Doctor unemployment in Kenya is a serious and multifaceted issue impacting access to quality healthcare for many Kenyans. The shortage of doctors in Kenya directly conflicts with the World Health Organization’s recommendation of having at least one doctor per 1000 people and the Abuja Declaration goal of allocating 15% of national budgets to healthcare.
Several factors contribute to this problem, including inadequate infrastructure, limited opportunities for continuing professional development, and a need for more motivation among healthcare workers. Additionally, a lack of funding for the healthcare sector has contributed to the issue of doctor unemployment.
To address this issue, urgent action is needed to increase healthcare sector funding, improve doctors’ working conditions, and provide opportunities for ongoing training and development. The government must prioritize healthcare and allocate a significant portion of the national budget towards improving access to quality healthcare for all Kenyans.
However, the current situation in Kenya, where the government is imposing various taxes and deductions while at the same time not increasing salaries for civil servants, is indeed a cause for concern.

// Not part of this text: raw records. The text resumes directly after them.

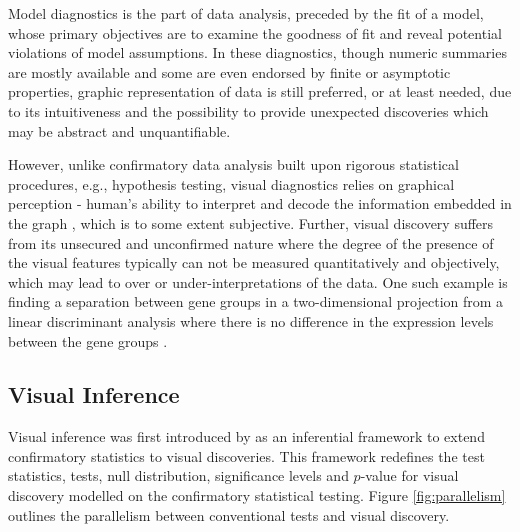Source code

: \documentclass{monashthesis}
\begin{document}
Model diagnostics is the part of data analysis, preceded by the fit of a model, whose primary objectives are to examine the goodness of fit and reveal potential violations of model assumptions.
In these diagnostics, though numeric summaries are mostly available and some are even endorsed by finite or asymptotic properties, graphic representation of data is still preferred, or at least needed, due to its intuitiveness and the possibility to provide unexpected discoveries which may be abstract and
unquantifiable.

However, unlike confirmatory data analysis built upon rigorous statistical procedures, e.g., hypothesis testing, visual diagnostics relies on graphical perception - human's ability to interpret and decode the information embedded in the graph \autocite{cleveland_graphical_1984}, which is to some extent subjective. Further, visual discovery suffers from its unsecured and unconfirmed nature where the degree of the presence of the visual features typically can not be measured quantitatively and objectively, which may lead to over or under-interpretations of the data. One such example is finding a separation between gene groups in a two-dimensional projection from a linear discriminant analysis where there is no difference in the expression levels between the gene groups \autocite{roy_chowdhury_using_2015}.

\hypertarget{visual-inference}{%
\subsection{Visual Inference}\label{visual-inference}}

Visual inference was first introduced by \textcite{buja_statistical_2009} as an inferential framework to extend confirmatory statistics to visual discoveries. This framework redefines the test statistics, tests, null distribution, significance levels and \(p\)-value for visual discovery modelled on the confirmatory statistical testing. Figure \ref{fig:parallelism} outlines the parallelism between conventional tests and visual discovery.
\end{document}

It is important for the government to carefully consider the impact of their decisions on the people of Kenya.
The proposed measures, such as the 3% Housing levy, the increase in NHIF deductions by 400%, the removal of medical allowances for civil servants, the increase in NSSF to 6%, and the increase in fees witnessed by UON in 2021 against the court judgment, will have a significant impact on the already strained finances of Kenyans. In addition, removing the Jab/KUCCPS systems will further affect access to education and opportunities for young people.
Therefore, the government must balance the need for revenue generation with the welfare of its citizens. In conclusion, while the government seeks to increase revenue and reduce public spending to meet the demands of international organizations, it must ensure that its decisions do not negatively impact the lives of its citizens. The government must prioritize Kenyans’ welfare over international organizations’ demands and work towards developing the economy sustainably and equitably. Let’s work together to improve the healthcare sector in Kenya and ensure that all Kenyans have access to quality healthcare.